Un grand d'Espagne au Grand Palais : Velasquez, «le peintre des peintres»
Damien Regis
Kiné actualité n° 1401 - 16/04/2015
Curieux parcours que celui de Diego Rodriguez de Silva Velasquez, dont une large partie de l'œuvre est présentée aujourd'hui au Grand Palais, à Paris, où pas même le Louvre ne possède un de ses tableaux ! Né à Séville en 1599, il entre très jeune dans l'atelier du peintre Fransisco Pacheco dont il épousera la fille. Fait singulier : ce n'est pas dans les scènes religieuses, très prisées à l'époque, où il puise son inspiration, mais dans les ruelles du Madrid des bas-fonds, là où la "vraie vie" lui procure de réels émois artistiques. Rien ne prédit alors que Velasquez deviendra l'une des plus marquantes figures de l'art européen, tous styles et toutes époques confondus. Il s'affirme très vite comme chef de file de l'école espagnole et se voit nommé, à seulement 24 ans, peintre attitré du jeune roi Philippe IV alors que l'Espagne domine le monde de sa puissance. Le début d'une ascension artistique et sociale qui le mènera aux plus hautes charges du palais et au plus près du souverain.
Des portraits remarquables
Le peintre de la cour de Madrid va imposer son art et prendre place parmi les artistes les plus prestigieux, comme Michel-Ange, Raphaël, le Caravage ou Rembrandt. Il excelle dans le paysage, la peinture d'histoire ou encore les natures mortes, mais c'est surtout avec ses portraits qu'il se distinguera.

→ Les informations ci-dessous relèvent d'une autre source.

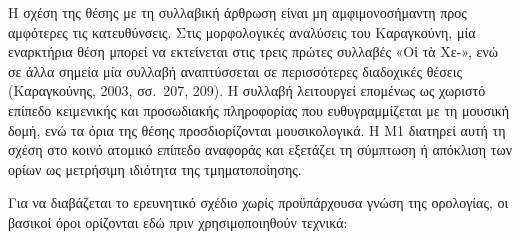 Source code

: \documentclass[11pt,a4paper]{article}
\begin{document}
Η σχέση της θέσης με τη συλλαβική άρθρωση είναι μη αμφιμονοσήμαντη προς αμφότερες τις κατευθύνσεις. Στις μορφολογικές αναλύσεις του Καραγκούνη, μία εναρκτήρια θέση μπορεί να εκτείνεται στις τρεις πρώτες συλλαβές «Οἱ τὰ Χε-», ενώ σε άλλα σημεία μία συλλαβή αναπτύσσεται σε περισσότερες διαδοχικές θέσεις (Καραγκούνης, 2003, σσ.~207, 209). Η συλλαβή λειτουργεί επομένως ως χωριστό επίπεδο κειμενικής και προσωδιακής πληροφορίας που ευθυγραμμίζεται με τη μουσική δομή, ενώ τα όρια της θέσης προσδιορίζονται μουσικολογικά. Η M1 διατηρεί αυτή τη σχέση στο κοινό ατομικό επίπεδο αναφοράς και εξετάζει τη σύμπτωση ή απόκλιση των ορίων ως μετρήσιμη ιδιότητα της τμηματοποίησης.

Για να διαβάζεται το ερευνητικό σχέδιο χωρίς προϋπάρχουσα γνώση της ορολογίας, οι βασικοί όροι ορίζονται εδώ πριν χρησιμοποιηθούν τεχνικά:
\end{document}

Les naissances et les décès à la cour lui offriront l'occasion de ses plus saisissants chefs-d'œuvre. Ceux exposés au Grand Palais en témoignent. Et le monarque lui-même sacrifie à cette tradition du portrait, jusqu'au jour où il constate que la peinture réaliste de Velasquez révèle trop son propre vieillissement…
Les visages qu'il peint semblent de facture classique alors que la vie, l'émotion et les sentiments percent sous leurs traits. Sombres messieurs aux moustaches noires et à l'œil charbon, nains de cour au regard fripon, infantes poudrées à l'allure maussade, pape et cardinaux endimanchés, musiciens en répétition… Ses œuvres marquent au fil du temps une évolution sans doute due aux deux voyages qu'il effectue en Italie en 1630 et 1650.
Jamais il ne parvint à faire le voyage de Paris dont il rêvait tant. De même aucun des portraits qu'il réalisa de l'infante Marie-Thérèse, future épouse de Louis XIV, ne parvinrent en France. Velasquez, devenu "grand maréchal" du palais royal, sera même désigné comme témoin du mariage de l'infante en 1660. Il a été anobli et porte le titre d'hidalgo, ses lourdes charges le conduisant même à abandonner la peinture lors de ses dernières années.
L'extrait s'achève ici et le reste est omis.